Cuando el cuerpo habla: una nueva mirada a los trastornos menstruales
Dra. Rosa Nalleli Estrada Urbalejo
Directora HGR1/ Ginecóloga y Obstetra
En los consultorios y hospitales, las historias se repiten: mujeres que han aprendido a aguantar. A aguantar el dolor, los ciclos impredecibles, los sangrados que interrumpen la vida. Durante años se les dijo que “así es ser mujer”. Pero la medicina ha avanzado y quienes trabajamos en salud —y también vivimos en un cuerpo femenino— sabemos que la menstruación no es un castigo ni un misterio: es un lenguaje. Y cuando cambia, está diciendo algo.
ADOLESCENCIA: CUANDO EL CUERPO ESTÁ APRENDIENDO A COORDINARSE
Los primeros años después de la primera menstruación suelen ser caos. El cuerpo está aprendiendo a coordinar sus hormonas y los ciclos pueden ser irregulares. Eso es normal. Lo que no debería normalizarse son los sangrados que dejan exhausta a una adolescente, el dolor que la obliga a faltar a la escuela o los meses sin menstruación. La investigación actual permite detectar antes condiciones como el síndrome de ovario poliquístico o alteraciones tiroideas, que antes se confundían con “cosas de la edad”.

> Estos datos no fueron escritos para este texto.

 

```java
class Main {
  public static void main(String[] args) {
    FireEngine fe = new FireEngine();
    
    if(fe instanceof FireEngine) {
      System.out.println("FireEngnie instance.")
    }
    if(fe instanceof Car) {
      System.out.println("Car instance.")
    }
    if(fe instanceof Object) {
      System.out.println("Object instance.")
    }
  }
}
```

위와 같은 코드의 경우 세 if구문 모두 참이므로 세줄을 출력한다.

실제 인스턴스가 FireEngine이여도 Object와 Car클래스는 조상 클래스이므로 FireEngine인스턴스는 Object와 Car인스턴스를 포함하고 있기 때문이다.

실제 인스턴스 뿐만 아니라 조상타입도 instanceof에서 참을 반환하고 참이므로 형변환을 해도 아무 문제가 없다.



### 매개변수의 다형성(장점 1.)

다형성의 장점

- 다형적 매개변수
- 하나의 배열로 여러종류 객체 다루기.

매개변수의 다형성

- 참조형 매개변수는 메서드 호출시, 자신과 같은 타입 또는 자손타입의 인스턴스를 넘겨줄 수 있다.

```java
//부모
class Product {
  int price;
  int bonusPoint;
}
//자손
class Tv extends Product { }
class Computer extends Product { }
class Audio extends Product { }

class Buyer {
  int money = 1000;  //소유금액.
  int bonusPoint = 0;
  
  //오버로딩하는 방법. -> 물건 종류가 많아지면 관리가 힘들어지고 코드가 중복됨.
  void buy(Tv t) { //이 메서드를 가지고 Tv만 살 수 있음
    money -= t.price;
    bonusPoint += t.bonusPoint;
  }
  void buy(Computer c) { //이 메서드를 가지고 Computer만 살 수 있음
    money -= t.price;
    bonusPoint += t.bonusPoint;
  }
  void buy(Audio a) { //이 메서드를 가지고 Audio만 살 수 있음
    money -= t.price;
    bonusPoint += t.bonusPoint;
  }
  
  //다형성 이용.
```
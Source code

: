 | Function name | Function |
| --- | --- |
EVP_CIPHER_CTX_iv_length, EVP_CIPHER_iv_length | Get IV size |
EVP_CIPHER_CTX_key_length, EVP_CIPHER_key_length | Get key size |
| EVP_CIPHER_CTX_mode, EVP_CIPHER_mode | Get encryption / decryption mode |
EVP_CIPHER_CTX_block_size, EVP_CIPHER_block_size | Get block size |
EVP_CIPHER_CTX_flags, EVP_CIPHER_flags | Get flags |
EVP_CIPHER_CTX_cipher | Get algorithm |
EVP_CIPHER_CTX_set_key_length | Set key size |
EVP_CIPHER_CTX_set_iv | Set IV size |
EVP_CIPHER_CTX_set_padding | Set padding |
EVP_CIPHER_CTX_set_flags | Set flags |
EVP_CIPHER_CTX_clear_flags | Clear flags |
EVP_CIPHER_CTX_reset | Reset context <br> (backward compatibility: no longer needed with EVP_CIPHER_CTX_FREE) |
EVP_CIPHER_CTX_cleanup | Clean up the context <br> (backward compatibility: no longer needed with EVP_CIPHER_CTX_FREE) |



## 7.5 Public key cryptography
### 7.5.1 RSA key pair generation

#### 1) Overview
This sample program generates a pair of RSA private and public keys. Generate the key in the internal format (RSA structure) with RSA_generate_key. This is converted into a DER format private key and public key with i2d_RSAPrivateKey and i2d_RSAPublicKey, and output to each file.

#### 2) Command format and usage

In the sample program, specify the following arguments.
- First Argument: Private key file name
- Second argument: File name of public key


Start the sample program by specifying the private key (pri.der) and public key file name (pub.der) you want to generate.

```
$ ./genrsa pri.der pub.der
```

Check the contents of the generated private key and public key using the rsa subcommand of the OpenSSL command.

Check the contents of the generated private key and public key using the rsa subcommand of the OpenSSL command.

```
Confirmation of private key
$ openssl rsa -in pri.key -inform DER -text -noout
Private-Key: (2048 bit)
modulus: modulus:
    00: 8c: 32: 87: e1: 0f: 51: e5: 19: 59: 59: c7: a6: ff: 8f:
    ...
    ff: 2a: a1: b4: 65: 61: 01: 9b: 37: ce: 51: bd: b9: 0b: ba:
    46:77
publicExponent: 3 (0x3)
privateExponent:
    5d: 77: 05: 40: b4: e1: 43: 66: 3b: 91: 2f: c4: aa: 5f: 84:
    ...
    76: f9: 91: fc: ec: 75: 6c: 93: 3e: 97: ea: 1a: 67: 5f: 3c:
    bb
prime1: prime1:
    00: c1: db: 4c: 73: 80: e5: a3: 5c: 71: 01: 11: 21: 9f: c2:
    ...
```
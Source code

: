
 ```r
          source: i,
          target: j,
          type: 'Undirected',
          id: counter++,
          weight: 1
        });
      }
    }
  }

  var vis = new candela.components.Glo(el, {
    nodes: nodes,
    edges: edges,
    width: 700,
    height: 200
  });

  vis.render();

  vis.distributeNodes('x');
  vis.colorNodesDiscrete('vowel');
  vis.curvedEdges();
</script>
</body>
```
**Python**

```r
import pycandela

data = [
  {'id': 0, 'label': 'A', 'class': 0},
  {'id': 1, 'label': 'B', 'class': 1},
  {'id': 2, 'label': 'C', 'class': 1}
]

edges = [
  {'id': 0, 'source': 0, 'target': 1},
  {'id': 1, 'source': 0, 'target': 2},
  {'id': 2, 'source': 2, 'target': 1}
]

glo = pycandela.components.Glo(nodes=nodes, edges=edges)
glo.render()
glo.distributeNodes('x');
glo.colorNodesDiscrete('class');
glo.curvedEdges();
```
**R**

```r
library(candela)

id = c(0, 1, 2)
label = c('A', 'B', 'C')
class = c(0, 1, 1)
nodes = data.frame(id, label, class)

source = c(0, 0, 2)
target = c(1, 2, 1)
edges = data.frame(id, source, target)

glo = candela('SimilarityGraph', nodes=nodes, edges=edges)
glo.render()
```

VIDA ADULTA: CUANDO LA RUTINA Y EL ESTRÉS TAMBIÉN SE REFLEJAN EN EL CICLO
Entre los 20 y los 40 años el ciclo suele estabilizarse. Por eso, cualquier cambio repentino merece atención. El estrés laboral, los desvelos, el ejercicio excesivo o las variaciones de peso pueden alterar la ovulación. También pueden aparecer miomas, pólipos o endometriosis, que se manifiestan con dolor intenso o sangrados prolongados. Muchas vivimos años así creyendo que “así es nuestro cuerpo”, cuando en realidad existen tratamientos que mejoran mucho la calidad de vida.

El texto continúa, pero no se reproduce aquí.